Anglesey Council’s countryside walks helping to improve mental health

COUNTRYSIDE walks organised by Isle of Anglesey Council are helping to improve mental health and well-being of residents.

The council’s Countryside and AONB (Area of Outstanding Natural Beauty) team and Social Services are working closely with Betsi Cadwaladr University Health Board to use walks as a form of natural therapy.

Walking in beauty spots such as the Breakwater Country Park in Holyhead, nearby Rocky Coast and Rhoscolyn headland is helping people cope with their own mental health issues and become more active.

Clients can be referred by their own local GP or through Anglesey’s Community Mental Health Team. A referral is needed before an individual can join the walks.

Senior mental health support worker, Catrin Pritchard, said: “These walking groups help the referred individuals to cope better with their mental health issues.

“They have become an integral part of our service, helping to support individuals with various needs – be they primary or secondary care-related.

“The walking group have seen a noticeable change in many clients as they become more active and develop greater confidence.”

Walking groups provide people with various opportunities to experience the outdoors, and the feeling of wellbeing it can provide.

The walks also contribute to related goals of the Wellbeing of Future Generations (Wales) Act 2015 – and help build towards a healthier Wales in terms of mental wellbeing.
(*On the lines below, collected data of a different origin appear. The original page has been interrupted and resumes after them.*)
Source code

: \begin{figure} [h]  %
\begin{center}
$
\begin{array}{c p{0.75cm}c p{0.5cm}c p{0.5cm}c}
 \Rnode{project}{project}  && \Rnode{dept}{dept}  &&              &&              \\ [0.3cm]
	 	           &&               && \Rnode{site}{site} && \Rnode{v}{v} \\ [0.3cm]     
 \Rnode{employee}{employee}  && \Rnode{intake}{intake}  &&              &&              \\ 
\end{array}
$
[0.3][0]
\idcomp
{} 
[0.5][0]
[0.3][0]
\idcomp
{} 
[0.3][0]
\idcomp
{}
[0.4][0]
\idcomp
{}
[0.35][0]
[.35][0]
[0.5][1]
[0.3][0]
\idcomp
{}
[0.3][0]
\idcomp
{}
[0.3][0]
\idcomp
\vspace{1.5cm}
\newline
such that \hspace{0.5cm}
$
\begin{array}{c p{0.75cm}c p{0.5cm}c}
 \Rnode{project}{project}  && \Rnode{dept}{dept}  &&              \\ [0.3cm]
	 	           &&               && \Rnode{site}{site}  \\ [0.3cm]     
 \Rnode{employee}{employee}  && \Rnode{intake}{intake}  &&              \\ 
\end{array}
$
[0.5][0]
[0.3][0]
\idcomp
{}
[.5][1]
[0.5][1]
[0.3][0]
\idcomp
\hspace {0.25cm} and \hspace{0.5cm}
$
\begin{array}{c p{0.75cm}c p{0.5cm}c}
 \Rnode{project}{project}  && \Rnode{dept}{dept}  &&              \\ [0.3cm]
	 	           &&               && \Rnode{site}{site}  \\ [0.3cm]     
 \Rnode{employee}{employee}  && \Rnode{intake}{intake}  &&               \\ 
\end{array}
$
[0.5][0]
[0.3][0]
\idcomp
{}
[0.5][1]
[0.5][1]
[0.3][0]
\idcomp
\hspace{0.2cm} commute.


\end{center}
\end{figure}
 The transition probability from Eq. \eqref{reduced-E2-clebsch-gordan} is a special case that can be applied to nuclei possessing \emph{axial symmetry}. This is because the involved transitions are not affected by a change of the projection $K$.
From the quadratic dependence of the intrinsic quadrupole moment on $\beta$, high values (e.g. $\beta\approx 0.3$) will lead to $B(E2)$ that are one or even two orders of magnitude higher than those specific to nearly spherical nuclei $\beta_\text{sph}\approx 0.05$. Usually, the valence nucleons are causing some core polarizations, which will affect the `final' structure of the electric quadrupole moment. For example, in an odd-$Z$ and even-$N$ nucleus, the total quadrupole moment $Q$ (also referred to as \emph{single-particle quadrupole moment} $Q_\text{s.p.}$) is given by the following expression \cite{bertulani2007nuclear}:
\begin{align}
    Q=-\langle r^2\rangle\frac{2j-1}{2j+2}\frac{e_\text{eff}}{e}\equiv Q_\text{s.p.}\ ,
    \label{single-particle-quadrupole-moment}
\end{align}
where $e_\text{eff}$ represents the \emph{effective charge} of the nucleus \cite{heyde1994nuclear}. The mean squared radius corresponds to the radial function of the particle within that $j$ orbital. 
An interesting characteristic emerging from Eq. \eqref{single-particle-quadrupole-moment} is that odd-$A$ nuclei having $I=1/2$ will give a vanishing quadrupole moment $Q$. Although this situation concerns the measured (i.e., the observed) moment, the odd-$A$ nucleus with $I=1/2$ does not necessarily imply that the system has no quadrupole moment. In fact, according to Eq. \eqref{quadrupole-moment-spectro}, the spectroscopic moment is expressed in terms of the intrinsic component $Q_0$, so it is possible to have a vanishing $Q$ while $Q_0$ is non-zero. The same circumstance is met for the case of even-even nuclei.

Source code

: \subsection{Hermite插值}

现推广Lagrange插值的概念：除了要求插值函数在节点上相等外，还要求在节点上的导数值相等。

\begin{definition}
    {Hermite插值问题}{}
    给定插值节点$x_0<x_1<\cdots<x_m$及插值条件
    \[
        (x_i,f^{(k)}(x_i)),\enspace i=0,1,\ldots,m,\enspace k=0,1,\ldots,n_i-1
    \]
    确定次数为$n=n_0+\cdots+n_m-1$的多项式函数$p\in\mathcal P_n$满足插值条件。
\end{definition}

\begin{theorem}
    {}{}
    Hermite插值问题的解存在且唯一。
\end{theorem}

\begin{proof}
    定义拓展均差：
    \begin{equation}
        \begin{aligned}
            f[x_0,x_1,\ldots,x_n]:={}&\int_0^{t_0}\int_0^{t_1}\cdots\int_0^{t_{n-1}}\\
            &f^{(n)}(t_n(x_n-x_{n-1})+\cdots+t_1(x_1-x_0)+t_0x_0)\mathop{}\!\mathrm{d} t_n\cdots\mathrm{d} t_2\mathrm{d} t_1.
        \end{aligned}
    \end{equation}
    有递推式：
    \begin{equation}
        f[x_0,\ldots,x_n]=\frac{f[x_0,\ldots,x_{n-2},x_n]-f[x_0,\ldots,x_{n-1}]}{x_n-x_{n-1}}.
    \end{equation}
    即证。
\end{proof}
Holyhead Breakwater Country Park warden, Wil Stewart, leads the countryside walks and has seen first-hand the benefits they bring clients.

He said: “It has been my privilege to lead many walks over the years, including those for individuals supported by the council’s Social Services and Health Service.

“It is great that they really look forward to the outdoor walks and are at one with the environment. We often see swooping choughs, an occasional seal, and lots of other wildlife.

“It is satisfying to sense people connecting with nature, and often connecting with themselves.

“For a significant number of walkers, they have become a valued routine, and are now being enjoyed once again after the enforced break caused by the coronavirus pandemic.

“The positive feedback received from clients has been very humbling, and it is rewarding to play a small part helping to improve the mental health and wellbeing of those who join me on these walks.”

Anglesey’s Social Services portfolio holder, Councillor Llinos Medi, added: “Walking clearly provides a form of natural therapy, helping to improve mental health and wellbeing.

“I am delighted that our Countryside and Social Services teams continue to work in partnership to help bring positive psychological and physical changes in those individuals attending.”